It is modern cinema’s version of Joseph Campbell’s Hero’s Journey. A super-intelligent but physically weak and unimposing young man ventures into the night — the deep dark woods of the urban jungle, if you will — to return in the morning a changed man. In the process he has learned something about himself and life, having visited both Athena and Aphrodite, sometimes in the same personage.
In short, he has gotten some.
The worst of these littered the video store shelves when there were such things, and now languish on the back pages of Hulu. The best of these turn out to be surprises. Like their protagonists, they are smart but imperfect, and in hindsight you realize it was pleasant to spend time with them. So it is with the Topher Grace-inspired Take Me Home Tonight.
Grace conceived the story, executive-produced and stars in the movie, on the surface a run of the mill coming of age tale that we’ve seen scores of times going back to when Mickey Rooney was as well known as Charlie Sheen. But though the spine is familiar, it’s the details that make it seem comfortable instead of stale.
Set at the bonfire of the vanities (1987? 1988?), Take Me Home Tonight begins with Grace as Matt Franklin, an MIT graduate terrified of his potential and thus dedicated to not doing anything with it. He hangs out with Barry (Dan Fogler), a guy who chose the slick route of car salesman instead of college. Together they disdain where the culture is going, but also feel clueless as to how they could tag along.
Matt has a twin sister, Wendy (Anna Faris), who claims to have it much more together. Secretly, she’s just as scared of the future, unsure of her own talent as a writer and willing to settle for a life as the wife of handsome but dumb trust fund baby Kyle (Chris Pratt).
The ball gets rolling when Matt’s high school crush Tori (Teresa Palmer) shows up at the Suncoast Video where he works, and he pretends that he actually works for Goldman-Sachs (this movie was shot four years ago, when being the poster child for corporate greed still had some cachet).
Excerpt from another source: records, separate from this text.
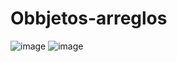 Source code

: # Obbjetos-arreglos
![image](https://github.com/DilanBedoya/Desarrollo-Web/assets/133397877/103f6e1e-eb34-4531-bb55-88e23b059be4)
![image](https://github.com/DilanBedoya/Desarrollo-Web/assets/133397877/4d557301-4540-4893-9a77-77f546716c7a)


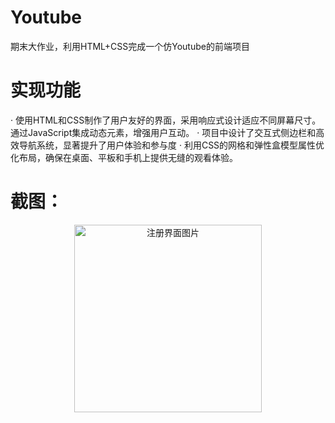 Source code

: # Youtube  
期末大作业，利用HTML+CSS完成一个仿Youtube的前端项目  
# 实现功能  
· 使用HTML和CSS制作了用户友好的界面，采用响应式设计适应不同屏幕尺寸。通过JavaScript集成动态元素，增强用户互动。
· 项目中设计了交互式侧边栏和高效导航系统，显著提升了用户体验和参与度
· 利用CSS的网格和弹性盒模型属性优化布局，确保在桌面、平板和手机上提供无缝的观看体验。
# 截图：
<div align="center">
  <img src=https://github.com/DontHeartMeGirl/images_for_README/blob/main/images/Youtube1.png alt="注册界面图片" width="300">
</div>
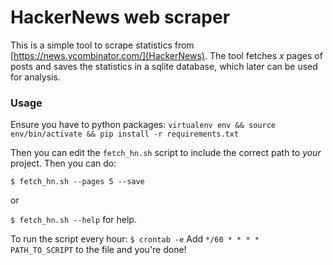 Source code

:# HackerNews web scraper

This is a simple tool to scrape statistics from [https://news.ycombinator.com/](HackerNews). The tool fetches *x* pages of posts and saves the statistics in a sqlite database, which later can be used for analysis.

### Usage

Ensure you have to python packages: `virtualenv env && source env/bin/activate && pip install -r requirements.txt`

Then you can edit the `fetch_hn.sh` script to include the correct path to *your* project. Then you can do:

`$ fetch_hn.sh --pages 5 --save`

or 

`$ fetch_hn.sh --help` for help.


To run the script every hour:
`$ crontab -e`
Add `*/60 * * * * PATH_TO_SCRIPT` to the file and you're done!

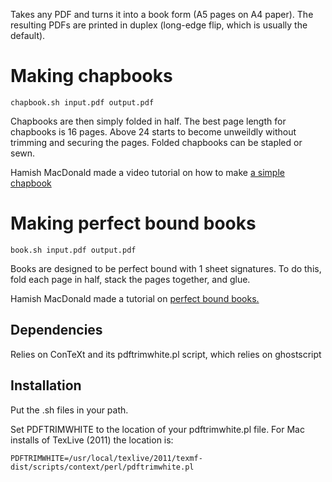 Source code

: Takes any PDF and turns it into a book form (A5 pages on A4 paper). The resulting PDFs are printed in duplex (long-edge flip, which is usually the default).

# Making chapbooks

    chapbook.sh input.pdf output.pdf

Chapbooks are then simply folded in half. The best page length for chapbooks is 16 pages. Above 24 starts to become unweildly without trimming and securing the pages. Folded chapbooks can be stapled or sewn.

Hamish MacDonald made a video tutorial on how to make [a simple chapbook](http://www.hamishmacdonald.com/books/books/DIYbook_ep16.php)

# Making perfect bound books

    book.sh input.pdf output.pdf

Books are designed to be perfect bound with 1 sheet signatures. To do this, fold each page in half, stack the pages together, and glue.

Hamish MacDonald made a tutorial on [perfect bound books.](http://www.hamishmacdonald.com/books/books/DIYbook_ep17.php)

## Dependencies

Relies on ConTeXt and its pdftrimwhite.pl script, which relies on ghostscript

## Installation

Put the .sh files in your path.

Set PDFTRIMWHITE to the location of your pdftrimwhite.pl file. For Mac installs of TexLive (2011) the location is:

    PDFTRIMWHITE=/usr/local/texlive/2011/texmf-dist/scripts/context/perl/pdftrimwhite.pl
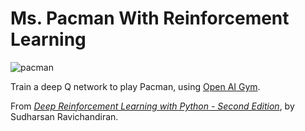 # Ms. Pacman With Reinforcement Learning

![pacman](https://user-images.githubusercontent.com/587295/118378871-68e74280-b58b-11eb-9040-98e2724c24ca.png)

Train a deep Q network to play Pacman, using [Open AI Gym](https://gym.openai.com/). 

From [*Deep Reinforcement Learning with Python - Second Edition*](https://www.packtpub.com/product/deep-reinforcement-learning-with-python-second-edition/9781839210686), by Sudharsan Ravichandiran.
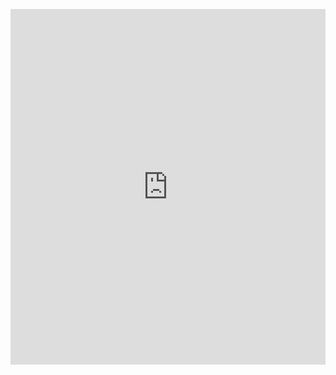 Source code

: <p><iframe allowfullscreen width="100%" height="569" class="google-slides-iframe" frameborder="0" scrolling="no" src="https://docs.google.com/presentation/d/e/2PACX-1vTh_u6UU_1yGdeZBJ8EUH_5TITkJt5B55nMuyyx7nlo_K6AEYhnOxEasDrmUJmqUuETjG7UJnHIRN7-/embed?start=false&amp;loop=false&amp;delayms=3000"></iframe></p> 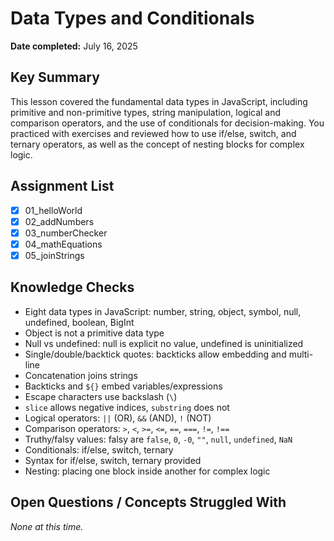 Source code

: # Data Types and Conditionals

**Date completed:** July 16, 2025

## Key Summary
This lesson covered the fundamental data types in JavaScript, including primitive and non-primitive types, string manipulation, logical and comparison operators, and the use of conditionals for decision-making. You practiced with exercises and reviewed how to use if/else, switch, and ternary operators, as well as the concept of nesting blocks for complex logic.

## Assignment List
- [x] 01_helloWorld
- [x] 02_addNumbers
- [x] 03_numberChecker
- [x] 04_mathEquations
- [x] 05_joinStrings

## Knowledge Checks
- Eight data types in JavaScript: number, string, object, symbol, null, undefined, boolean, BigInt
- Object is not a primitive data type
- Null vs undefined: null is explicit no value, undefined is uninitialized
- Single/double/backtick quotes: backticks allow embedding and multi-line
- Concatenation joins strings
- Backticks and `${}` embed variables/expressions
- Escape characters use backslash (`\`)
- `slice` allows negative indices, `substring` does not
- Logical operators: `||` (OR), `&&` (AND), `!` (NOT)
- Comparison operators: `>`, `<`, `>=`, `<=`, `==`, `===`, `!=`, `!==`
- Truthy/falsy values: falsy are `false`, `0`, `-0`, `""`, `null`, `undefined`, `NaN`
- Conditionals: if/else, switch, ternary
- Syntax for if/else, switch, ternary provided
- Nesting: placing one block inside another for complex logic

## Open Questions / Concepts Struggled With
_None at this time._
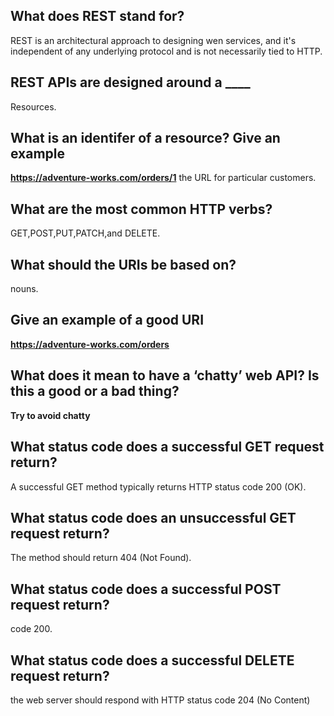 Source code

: ## What does REST stand for?

REST is an architectural approach to designing wen services, and it's independent of any underlying protocol and is not necessarily tied to HTTP. 

## REST APIs are designed around a ____

Resources.

## What is an identifer of a resource? Give an example

**https://adventure-works.com/orders/1** the URL for particular customers. 

## What are the most common HTTP verbs?

GET,POST,PUT,PATCH,and DELETE.

## What should the URIs be based on?

nouns.

## Give an example of a good URI

**https://adventure-works.com/orders**

## What does it mean to have a ‘chatty’ web API? Is this a good or a bad thing?

**Try to avoid chatty** 

## What status code does a successful GET request return?

A successful GET method typically returns HTTP status code 200 (OK).

## What status code does an unsuccessful GET request return?

The method should return 404 (Not Found).

## What status code does a successful POST request return?

code 200.

## What status code does a successful DELETE request return?

 the web server should respond with HTTP status code 204 (No Content)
Now Matt has to work to keep up the charade long enough to get to Kyle’s last Labor Day party, bop along to some great tunes from when MTV was MTV, and somehow land the girl of his dreams.
Though Grace came up with the idea, it’s the script by Jackie Filgo and Jeff Filgo that fill out the actor’s charm. Though the movie certainly dips into raunch — it earns its R-rating in a good-natured way — it’s got a lot of heart and sincerity to it.
It would be easy for Farris’ character to be the stereotypical sister antagonist, but their sibling relationship is written quite believably, and with actual affection underlying their jabs at each other. They care; they want the other to succeed, and both are struggling to get past their own fears. Let’s face it: no matter what age you are, the future can be pretty scary.
Fogler’s character never rises above the stereotypical heavy-set sidekick role, but the actor’s schtick works well to get laughs. He’s also just charming enough an actor to make it believable that Michelle Trachtenberg’s disillusioned goth would find him strangely magnetic.
The long black hair and shiny black lipstick is just one more detail in evoking the era without winking at it. The production design acknowledges that looking back at this time has a lot of “what were we thinking?” built into it, but the laughs come from characters, not from fashions that people at the time thought were cool.
Most welcome is one of the coolest actors of the eighties, Michael Biehn, playing the twins’ LAPD officer father. Angie Everhart also pops up and, well, time has been good to her.
And Director Michael Douse has been good to this movie. Though most of his previous experience was in television, that influence only shows up in a couple of shots. He makes powerful use of montage in a party scene that puts this a cut above the average coming of age comedy.
Overall, Take Me Home Tonight is full of pleasant surprises. Farris plays suffering intelligentsia just as effectively as she plays dumb blonde. Grace is better than his sitcom roots. And holy cow, you might discover that you miss the eighties.